* _WHAT NEEDS TO BE DONE_
Word for word, copy out every line of the records, omitting each picture.

=== DATA LISTING ===

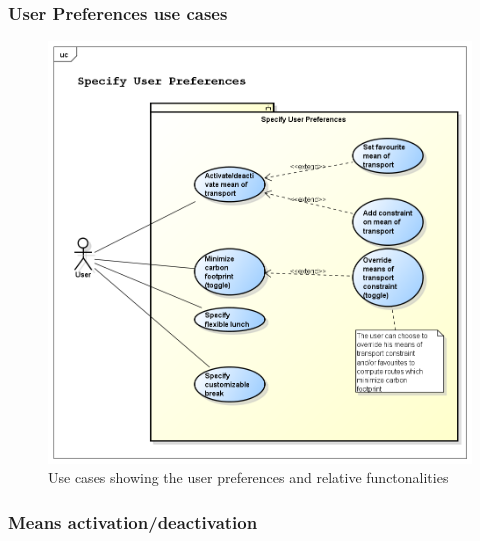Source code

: \subsubsection{User Preferences use cases}
\begin{figure}[htp]
\includegraphics[width=\textwidth]{usecases/png/specifyuserpreferences} 
\caption{Use cases showing the user preferences and relative functonalities} 
\label{fig:specifyuserpreferences} 
\end{figure}

\newpage
\subsubsection{Means activation/deactivation}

===

* _ANSWER TO THIS EXERCISE_
Source code

: \subsubsection{User Preferences use cases}
\begin{figure}[htp]
\includegraphics[width=\textwidth]{usecases/png/specifyuserpreferences} 
\caption{Use cases showing the user preferences and relative functonalities} 
\label{fig:specifyuserpreferences} 
\end{figure}

\newpage
\subsubsection{Means activation/deactivation}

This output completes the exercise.